When I joined the calligraphy community, I decided to quickly gather the necessary information and hold the first exhibition on this topic. The exhibition was held at the international level right away, I invited artists from 25 countries to the Repin Academy Museum in St. Petersburg. Everyone was happy to see an enthusiast who had united calligraphers from all parts of the world. In gratitude, the calligraphers presented me with their works after the exhibition. What should I have done? Take them home? I began to think about where to display all this beauty. So we renovated an old storage building in Sokolniki and turned it into a beautiful museum.

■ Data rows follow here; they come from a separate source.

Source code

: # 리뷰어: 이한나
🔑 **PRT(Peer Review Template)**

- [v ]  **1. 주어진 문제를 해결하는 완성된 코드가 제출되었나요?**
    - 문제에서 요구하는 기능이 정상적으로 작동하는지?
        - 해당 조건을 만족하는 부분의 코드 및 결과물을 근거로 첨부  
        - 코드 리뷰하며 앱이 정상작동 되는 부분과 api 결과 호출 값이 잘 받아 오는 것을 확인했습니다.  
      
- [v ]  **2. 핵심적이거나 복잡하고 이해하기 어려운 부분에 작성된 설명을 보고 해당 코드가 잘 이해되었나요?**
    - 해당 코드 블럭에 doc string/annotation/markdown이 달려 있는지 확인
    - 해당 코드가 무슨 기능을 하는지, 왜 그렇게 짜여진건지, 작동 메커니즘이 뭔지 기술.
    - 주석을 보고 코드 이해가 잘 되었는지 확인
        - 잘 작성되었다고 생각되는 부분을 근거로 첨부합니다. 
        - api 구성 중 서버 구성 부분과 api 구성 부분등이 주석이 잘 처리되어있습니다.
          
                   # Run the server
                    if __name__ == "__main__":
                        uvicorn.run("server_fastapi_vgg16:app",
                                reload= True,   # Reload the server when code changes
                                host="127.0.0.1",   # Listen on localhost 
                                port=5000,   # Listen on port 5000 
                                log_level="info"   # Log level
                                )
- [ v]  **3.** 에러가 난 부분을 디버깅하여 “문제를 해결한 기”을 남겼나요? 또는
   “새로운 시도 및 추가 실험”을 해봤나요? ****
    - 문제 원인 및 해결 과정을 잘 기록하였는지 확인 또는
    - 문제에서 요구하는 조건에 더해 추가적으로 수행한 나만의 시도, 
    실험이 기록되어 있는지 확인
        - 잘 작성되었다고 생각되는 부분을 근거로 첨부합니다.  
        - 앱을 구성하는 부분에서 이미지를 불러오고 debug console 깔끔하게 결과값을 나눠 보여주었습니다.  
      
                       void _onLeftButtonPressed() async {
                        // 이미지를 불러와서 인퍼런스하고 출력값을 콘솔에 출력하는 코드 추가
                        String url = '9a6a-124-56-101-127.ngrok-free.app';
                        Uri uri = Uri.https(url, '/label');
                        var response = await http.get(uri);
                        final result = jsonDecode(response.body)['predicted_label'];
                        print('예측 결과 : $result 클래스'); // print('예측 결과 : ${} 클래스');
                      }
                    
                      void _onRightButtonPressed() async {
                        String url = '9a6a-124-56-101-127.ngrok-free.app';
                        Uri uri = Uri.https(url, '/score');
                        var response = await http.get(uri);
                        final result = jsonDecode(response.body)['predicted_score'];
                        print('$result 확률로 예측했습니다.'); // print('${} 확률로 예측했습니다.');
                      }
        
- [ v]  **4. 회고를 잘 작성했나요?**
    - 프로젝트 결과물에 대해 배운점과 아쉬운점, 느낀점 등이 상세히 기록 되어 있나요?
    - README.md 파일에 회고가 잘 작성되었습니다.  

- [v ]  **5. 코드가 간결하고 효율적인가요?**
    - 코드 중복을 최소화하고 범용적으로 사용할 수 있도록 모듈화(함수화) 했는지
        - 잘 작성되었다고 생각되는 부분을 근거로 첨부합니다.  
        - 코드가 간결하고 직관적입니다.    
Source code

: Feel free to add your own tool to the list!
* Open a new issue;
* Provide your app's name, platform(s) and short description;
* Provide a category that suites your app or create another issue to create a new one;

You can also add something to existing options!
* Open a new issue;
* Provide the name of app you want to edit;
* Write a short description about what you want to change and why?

We displayed artworks in glass picture frames. Picture frames are a separate topic. We had to travel half the world before we understood what kind of frames suited the fine and delicate art of calligraphy. We asked experts at the Russian Museum in St.Petersburg and in the West to recommend some framing specialists. As a result, no two frames in our collection are alike because they were all custom-made in different countries. That is how our wonderful museum was born. The museum cooperates with leading scientific organizations, leading world associations. We closely monitor current events in the field of calligraphy in the world, publish news and articles about them.”
“And soon we’ll see it in the Ryazan region! Unbelievable!”

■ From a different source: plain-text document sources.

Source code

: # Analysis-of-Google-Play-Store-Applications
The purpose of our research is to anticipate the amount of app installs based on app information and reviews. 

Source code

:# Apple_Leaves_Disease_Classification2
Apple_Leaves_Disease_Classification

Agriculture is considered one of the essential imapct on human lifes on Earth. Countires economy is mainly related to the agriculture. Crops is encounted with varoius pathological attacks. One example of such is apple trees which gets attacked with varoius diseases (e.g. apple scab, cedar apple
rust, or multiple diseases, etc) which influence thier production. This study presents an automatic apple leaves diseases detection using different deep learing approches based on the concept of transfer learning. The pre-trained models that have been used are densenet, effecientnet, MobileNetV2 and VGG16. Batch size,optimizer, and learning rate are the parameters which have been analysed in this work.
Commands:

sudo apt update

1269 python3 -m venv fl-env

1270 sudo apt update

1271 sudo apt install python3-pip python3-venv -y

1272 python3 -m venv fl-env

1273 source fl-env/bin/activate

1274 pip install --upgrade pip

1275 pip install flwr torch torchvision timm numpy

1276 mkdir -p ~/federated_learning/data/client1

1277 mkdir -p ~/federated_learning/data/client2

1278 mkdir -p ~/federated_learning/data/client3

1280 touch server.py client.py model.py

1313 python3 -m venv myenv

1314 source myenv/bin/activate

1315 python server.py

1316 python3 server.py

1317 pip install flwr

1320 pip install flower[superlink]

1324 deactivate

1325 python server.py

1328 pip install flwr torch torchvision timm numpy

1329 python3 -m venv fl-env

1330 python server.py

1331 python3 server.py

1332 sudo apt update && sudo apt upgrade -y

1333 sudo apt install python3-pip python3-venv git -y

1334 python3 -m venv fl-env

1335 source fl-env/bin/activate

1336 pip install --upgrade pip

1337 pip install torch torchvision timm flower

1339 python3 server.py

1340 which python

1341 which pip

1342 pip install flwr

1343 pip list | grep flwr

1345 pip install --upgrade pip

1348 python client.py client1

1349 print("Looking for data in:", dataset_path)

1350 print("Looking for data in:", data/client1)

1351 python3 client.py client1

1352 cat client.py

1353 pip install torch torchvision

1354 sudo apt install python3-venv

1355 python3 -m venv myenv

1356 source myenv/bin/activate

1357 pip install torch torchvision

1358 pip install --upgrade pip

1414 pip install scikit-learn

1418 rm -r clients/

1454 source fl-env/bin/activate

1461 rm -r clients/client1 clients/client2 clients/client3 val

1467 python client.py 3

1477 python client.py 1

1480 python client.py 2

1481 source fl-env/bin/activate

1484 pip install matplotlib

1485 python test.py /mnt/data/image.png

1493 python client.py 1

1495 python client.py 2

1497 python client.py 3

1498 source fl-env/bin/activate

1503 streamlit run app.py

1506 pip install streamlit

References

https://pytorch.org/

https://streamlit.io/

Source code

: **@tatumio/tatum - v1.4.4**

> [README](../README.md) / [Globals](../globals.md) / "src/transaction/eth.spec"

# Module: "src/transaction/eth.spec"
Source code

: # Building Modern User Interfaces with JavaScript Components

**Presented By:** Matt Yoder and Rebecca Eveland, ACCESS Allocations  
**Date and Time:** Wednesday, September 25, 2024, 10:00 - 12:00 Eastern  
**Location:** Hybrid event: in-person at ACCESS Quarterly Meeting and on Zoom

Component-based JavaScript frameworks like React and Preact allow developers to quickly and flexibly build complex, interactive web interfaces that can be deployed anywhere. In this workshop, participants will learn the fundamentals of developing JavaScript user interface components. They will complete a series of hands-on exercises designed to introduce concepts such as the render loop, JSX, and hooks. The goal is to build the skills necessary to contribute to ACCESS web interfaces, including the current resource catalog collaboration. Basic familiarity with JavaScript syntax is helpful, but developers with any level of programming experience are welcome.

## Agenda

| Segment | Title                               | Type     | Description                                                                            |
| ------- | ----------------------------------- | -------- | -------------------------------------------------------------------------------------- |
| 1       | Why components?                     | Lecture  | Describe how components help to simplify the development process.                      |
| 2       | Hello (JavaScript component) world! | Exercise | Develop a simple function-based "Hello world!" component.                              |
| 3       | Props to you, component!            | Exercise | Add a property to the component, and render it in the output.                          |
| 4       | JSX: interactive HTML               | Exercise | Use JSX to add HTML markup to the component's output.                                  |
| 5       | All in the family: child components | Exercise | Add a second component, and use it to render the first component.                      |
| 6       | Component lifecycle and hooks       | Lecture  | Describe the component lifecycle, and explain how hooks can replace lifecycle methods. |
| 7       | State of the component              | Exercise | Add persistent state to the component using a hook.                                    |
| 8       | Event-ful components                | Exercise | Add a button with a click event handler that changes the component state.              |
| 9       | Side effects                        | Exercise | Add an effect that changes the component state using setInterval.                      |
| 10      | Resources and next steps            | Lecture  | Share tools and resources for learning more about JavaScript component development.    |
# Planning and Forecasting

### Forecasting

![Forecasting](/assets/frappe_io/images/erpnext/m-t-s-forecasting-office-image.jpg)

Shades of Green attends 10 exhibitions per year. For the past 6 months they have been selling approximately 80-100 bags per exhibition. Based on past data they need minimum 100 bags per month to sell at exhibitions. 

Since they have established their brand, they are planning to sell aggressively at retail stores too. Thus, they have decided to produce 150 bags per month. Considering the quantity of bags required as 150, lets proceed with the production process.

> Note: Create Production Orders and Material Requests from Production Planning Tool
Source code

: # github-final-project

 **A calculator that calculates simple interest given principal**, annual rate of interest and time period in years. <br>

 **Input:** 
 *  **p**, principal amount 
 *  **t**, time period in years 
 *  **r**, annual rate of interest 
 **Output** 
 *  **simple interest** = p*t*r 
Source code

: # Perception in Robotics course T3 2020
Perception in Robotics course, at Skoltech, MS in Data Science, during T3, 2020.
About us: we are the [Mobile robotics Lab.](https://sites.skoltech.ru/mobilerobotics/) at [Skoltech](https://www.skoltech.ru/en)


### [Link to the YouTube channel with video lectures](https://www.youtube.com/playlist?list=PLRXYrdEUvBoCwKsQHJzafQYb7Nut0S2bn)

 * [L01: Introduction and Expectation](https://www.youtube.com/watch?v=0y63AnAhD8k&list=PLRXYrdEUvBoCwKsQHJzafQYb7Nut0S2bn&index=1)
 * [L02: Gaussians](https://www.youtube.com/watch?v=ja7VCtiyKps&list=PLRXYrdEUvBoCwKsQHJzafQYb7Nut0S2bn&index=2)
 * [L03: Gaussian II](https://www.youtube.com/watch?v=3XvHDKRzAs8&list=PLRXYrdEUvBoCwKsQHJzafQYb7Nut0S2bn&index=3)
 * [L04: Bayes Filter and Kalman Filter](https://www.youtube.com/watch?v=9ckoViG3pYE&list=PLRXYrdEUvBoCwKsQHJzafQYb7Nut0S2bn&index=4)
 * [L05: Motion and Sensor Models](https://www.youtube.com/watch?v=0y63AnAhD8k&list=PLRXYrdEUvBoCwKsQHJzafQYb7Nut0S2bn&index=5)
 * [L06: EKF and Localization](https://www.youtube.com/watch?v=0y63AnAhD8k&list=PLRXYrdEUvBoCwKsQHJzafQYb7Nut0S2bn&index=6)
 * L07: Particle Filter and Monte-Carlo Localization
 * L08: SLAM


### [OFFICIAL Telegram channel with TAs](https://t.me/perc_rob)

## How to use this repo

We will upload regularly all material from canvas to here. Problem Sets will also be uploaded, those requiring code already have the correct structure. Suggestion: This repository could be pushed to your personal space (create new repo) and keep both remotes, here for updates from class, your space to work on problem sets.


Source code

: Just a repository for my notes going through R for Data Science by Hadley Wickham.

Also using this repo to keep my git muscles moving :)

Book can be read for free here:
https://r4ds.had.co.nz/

“I understand that people suffer from coronavirus. But there is a silver lining. My life took a 180-degree turn. It’s real work here, I see the results of my work on the land. I hope to see real results of my work in the museum business as well. I’m sure people will appreciate it! There are countries where calligraphy is almost non-existent nowadays. But at the same time, such Asian countries as South Korea, China, Japan, etc., still preserve their national calligraphy traditions. And I wish that we too preserve our multinational heritage, the unique writing technique that was passed down from our ancestors. That is the museum’s mission.”